Dataset:
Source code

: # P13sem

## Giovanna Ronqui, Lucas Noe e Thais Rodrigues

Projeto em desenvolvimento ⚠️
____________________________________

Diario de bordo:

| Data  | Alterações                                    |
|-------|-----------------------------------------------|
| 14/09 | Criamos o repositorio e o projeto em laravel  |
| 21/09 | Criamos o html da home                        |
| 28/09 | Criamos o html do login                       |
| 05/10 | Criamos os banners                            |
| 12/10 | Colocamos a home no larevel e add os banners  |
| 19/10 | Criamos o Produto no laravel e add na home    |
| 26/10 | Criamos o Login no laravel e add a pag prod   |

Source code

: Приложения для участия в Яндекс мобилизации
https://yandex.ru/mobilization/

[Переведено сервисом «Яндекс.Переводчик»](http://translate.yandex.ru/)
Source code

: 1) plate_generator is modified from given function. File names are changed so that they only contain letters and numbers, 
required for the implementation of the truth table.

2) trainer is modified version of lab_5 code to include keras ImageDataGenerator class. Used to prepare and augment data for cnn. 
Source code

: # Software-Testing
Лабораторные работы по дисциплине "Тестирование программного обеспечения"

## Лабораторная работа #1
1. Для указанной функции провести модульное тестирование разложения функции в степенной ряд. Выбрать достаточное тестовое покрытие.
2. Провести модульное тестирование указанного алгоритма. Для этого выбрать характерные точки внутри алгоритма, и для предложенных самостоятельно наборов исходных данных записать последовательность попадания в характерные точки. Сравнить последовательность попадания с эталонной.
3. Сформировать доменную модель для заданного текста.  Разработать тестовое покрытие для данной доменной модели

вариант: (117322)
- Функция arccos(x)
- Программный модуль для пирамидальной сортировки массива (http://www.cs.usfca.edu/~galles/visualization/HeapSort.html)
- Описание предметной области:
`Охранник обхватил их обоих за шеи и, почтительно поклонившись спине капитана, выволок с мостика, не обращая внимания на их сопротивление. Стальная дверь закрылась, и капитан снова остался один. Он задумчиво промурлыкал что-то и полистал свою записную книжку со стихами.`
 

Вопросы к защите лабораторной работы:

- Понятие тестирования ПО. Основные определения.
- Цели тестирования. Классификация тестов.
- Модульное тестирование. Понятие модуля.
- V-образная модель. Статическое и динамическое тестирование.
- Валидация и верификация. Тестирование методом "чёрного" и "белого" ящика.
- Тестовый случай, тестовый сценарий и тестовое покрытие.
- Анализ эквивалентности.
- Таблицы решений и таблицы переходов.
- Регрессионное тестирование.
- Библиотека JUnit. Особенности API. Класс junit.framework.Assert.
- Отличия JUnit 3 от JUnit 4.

---

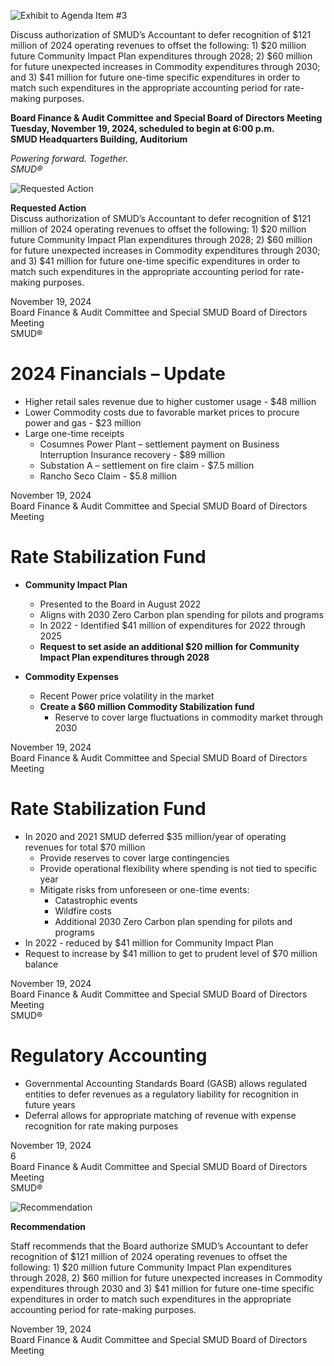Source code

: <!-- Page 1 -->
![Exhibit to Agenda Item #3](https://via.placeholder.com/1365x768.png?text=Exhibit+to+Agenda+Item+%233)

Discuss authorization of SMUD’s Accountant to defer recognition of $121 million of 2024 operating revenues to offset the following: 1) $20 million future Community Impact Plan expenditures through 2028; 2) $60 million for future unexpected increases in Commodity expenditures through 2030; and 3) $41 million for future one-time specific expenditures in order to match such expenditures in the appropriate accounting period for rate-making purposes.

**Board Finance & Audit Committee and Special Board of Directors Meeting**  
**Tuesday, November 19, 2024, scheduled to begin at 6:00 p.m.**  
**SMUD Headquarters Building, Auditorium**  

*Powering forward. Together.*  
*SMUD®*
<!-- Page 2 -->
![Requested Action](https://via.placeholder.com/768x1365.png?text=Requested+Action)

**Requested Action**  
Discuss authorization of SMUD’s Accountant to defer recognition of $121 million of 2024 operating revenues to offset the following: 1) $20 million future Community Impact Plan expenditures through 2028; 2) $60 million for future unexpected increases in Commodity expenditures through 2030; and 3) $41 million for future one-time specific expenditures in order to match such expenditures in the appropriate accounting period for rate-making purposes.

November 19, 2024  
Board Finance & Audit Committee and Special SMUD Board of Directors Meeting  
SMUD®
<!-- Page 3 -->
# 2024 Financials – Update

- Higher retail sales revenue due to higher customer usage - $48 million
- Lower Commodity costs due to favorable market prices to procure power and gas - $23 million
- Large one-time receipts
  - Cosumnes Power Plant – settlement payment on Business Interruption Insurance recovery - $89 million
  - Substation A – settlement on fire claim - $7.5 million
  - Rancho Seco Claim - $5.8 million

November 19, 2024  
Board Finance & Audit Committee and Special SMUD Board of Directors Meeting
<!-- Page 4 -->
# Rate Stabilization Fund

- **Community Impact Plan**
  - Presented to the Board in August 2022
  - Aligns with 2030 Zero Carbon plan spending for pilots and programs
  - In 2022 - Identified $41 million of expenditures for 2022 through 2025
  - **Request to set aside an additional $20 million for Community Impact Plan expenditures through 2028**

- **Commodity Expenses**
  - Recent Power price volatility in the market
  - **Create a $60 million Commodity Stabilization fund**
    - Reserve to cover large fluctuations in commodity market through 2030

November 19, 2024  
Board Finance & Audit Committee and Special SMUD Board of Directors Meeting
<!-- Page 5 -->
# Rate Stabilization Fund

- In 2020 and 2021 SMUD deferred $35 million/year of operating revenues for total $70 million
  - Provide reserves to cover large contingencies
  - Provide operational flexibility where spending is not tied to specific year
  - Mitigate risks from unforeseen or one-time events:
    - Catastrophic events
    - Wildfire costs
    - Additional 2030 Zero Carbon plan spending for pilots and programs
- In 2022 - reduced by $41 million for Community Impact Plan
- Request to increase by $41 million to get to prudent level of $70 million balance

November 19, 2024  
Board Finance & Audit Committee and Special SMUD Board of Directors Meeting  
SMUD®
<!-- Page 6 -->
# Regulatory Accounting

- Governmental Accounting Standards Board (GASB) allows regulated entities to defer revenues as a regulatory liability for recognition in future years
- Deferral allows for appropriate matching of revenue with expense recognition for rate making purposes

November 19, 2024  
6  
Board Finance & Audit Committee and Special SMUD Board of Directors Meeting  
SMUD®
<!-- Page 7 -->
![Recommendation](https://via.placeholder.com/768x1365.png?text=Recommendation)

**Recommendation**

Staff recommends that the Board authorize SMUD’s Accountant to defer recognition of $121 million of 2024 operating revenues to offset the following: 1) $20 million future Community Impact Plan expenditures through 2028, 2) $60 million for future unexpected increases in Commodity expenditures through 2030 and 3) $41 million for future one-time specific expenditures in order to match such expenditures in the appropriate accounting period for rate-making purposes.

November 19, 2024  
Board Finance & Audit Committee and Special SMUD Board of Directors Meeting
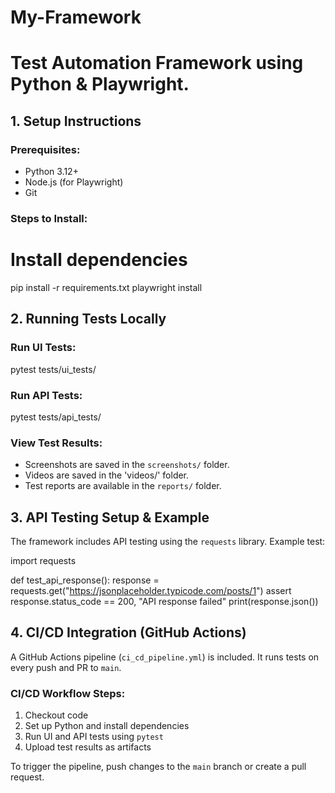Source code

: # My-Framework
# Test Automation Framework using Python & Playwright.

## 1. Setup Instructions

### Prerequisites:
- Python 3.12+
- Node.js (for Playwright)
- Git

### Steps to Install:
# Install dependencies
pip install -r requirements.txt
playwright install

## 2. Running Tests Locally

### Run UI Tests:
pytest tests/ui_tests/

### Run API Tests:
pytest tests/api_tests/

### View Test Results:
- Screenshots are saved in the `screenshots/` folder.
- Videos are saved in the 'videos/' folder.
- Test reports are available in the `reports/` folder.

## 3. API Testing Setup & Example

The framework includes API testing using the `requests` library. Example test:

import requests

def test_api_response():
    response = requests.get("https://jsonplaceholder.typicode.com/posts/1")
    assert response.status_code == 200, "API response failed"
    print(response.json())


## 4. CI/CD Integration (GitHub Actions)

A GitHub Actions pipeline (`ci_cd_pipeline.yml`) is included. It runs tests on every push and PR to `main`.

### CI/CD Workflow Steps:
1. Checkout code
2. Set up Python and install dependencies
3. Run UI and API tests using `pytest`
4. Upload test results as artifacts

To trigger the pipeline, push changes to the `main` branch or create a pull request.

* * *

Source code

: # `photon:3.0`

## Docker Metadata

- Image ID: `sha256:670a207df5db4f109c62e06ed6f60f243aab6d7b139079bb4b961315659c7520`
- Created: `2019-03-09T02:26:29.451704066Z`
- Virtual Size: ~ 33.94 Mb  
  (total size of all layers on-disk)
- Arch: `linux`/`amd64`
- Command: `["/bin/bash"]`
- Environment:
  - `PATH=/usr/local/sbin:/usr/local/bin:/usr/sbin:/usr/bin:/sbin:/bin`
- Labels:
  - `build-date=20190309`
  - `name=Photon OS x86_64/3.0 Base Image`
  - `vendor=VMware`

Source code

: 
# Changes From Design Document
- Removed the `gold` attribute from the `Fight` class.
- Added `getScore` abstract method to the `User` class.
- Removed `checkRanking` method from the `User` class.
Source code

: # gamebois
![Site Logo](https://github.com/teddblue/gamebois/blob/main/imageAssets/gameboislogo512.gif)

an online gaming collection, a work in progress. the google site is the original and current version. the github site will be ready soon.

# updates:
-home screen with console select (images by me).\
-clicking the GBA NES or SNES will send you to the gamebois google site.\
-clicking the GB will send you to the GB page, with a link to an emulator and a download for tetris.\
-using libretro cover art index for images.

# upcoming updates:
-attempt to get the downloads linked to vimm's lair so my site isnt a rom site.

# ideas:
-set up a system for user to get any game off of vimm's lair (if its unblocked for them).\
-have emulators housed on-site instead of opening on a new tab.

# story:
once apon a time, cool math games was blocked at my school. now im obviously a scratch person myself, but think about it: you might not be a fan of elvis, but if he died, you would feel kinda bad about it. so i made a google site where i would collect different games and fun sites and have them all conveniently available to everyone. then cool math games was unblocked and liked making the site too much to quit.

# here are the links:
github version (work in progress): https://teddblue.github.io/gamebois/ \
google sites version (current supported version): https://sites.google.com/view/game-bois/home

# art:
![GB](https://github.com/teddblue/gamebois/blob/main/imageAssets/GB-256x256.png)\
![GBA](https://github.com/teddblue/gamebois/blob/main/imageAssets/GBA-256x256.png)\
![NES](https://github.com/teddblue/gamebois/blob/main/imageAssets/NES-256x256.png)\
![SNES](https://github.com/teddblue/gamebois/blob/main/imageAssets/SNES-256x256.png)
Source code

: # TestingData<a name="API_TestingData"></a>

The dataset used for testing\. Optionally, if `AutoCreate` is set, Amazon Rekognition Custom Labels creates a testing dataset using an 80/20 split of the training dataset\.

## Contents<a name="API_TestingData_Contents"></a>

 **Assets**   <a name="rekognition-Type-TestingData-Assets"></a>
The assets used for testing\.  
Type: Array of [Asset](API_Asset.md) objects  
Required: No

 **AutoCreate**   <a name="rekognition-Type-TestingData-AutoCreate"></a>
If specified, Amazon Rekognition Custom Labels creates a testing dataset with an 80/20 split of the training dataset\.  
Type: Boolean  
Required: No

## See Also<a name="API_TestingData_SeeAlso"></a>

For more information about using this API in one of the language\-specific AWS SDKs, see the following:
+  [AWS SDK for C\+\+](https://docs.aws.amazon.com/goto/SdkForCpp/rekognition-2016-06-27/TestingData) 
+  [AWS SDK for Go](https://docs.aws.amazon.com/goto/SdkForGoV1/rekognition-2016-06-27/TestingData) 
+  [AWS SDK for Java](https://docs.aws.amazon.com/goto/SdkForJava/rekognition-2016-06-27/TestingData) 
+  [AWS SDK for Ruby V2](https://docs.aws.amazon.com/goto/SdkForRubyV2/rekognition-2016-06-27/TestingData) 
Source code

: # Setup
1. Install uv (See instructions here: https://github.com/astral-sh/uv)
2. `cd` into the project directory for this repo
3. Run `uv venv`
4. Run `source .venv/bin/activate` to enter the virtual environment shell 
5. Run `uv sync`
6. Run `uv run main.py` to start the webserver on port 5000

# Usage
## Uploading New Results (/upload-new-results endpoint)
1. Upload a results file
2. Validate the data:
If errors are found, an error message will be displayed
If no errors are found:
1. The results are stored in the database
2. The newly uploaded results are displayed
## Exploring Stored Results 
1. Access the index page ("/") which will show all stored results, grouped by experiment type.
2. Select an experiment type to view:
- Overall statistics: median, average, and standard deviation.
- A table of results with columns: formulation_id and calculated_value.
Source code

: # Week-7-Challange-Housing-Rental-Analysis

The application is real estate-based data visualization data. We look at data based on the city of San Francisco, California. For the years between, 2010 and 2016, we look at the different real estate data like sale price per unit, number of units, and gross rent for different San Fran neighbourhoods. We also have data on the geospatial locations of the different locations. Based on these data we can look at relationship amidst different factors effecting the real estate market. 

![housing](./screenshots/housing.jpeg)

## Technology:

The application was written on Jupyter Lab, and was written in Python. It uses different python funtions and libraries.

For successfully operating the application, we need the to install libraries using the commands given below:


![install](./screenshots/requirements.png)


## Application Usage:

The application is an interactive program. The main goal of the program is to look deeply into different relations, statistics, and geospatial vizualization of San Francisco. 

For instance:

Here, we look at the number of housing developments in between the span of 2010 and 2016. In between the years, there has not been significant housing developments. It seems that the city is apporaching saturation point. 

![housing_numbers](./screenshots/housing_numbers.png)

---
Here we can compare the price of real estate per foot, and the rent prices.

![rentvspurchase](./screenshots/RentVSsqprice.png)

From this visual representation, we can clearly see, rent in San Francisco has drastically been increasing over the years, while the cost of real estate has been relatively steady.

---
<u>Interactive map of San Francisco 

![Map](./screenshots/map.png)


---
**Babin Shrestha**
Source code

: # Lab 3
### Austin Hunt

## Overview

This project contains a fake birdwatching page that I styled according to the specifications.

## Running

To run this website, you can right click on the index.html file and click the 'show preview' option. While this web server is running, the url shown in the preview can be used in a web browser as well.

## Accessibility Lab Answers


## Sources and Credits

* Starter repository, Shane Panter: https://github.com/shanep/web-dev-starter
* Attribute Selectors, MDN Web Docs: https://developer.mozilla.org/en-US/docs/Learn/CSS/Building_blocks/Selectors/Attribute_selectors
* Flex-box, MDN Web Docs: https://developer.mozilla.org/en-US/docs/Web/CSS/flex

Work order: Starting at the line that contains "- Lower Commodity" and stopping after the line that contains "- Provide reserves", write out every line exactly as it appears above, and no other line.

Solved problem:
- Lower Commodity costs due to favorable market prices to procure power and gas - $23 million
- Large one-time receipts
  - Cosumnes Power Plant – settlement payment on Business Interruption Insurance recovery - $89 million
  - Substation A – settlement on fire claim - $7.5 million
  - Rancho Seco Claim - $5.8 million

November 19, 2024  
Board Finance & Audit Committee and Special SMUD Board of Directors Meeting
<!-- Page 4 -->
# Rate Stabilization Fund

- **Community Impact Plan**
  - Presented to the Board in August 2022
  - Aligns with 2030 Zero Carbon plan spending for pilots and programs
  - In 2022 - Identified $41 million of expenditures for 2022 through 2025
  - **Request to set aside an additional $20 million for Community Impact Plan expenditures through 2028**

- **Commodity Expenses**
  - Recent Power price volatility in the market
  - **Create a $60 million Commodity Stabilization fund**
    - Reserve to cover large fluctuations in commodity market through 2030

November 19, 2024  
Board Finance & Audit Committee and Special SMUD Board of Directors Meeting
<!-- Page 5 -->
# Rate Stabilization Fund

- In 2020 and 2021 SMUD deferred $35 million/year of operating revenues for total $70 million
  - Provide reserves to cover large contingencies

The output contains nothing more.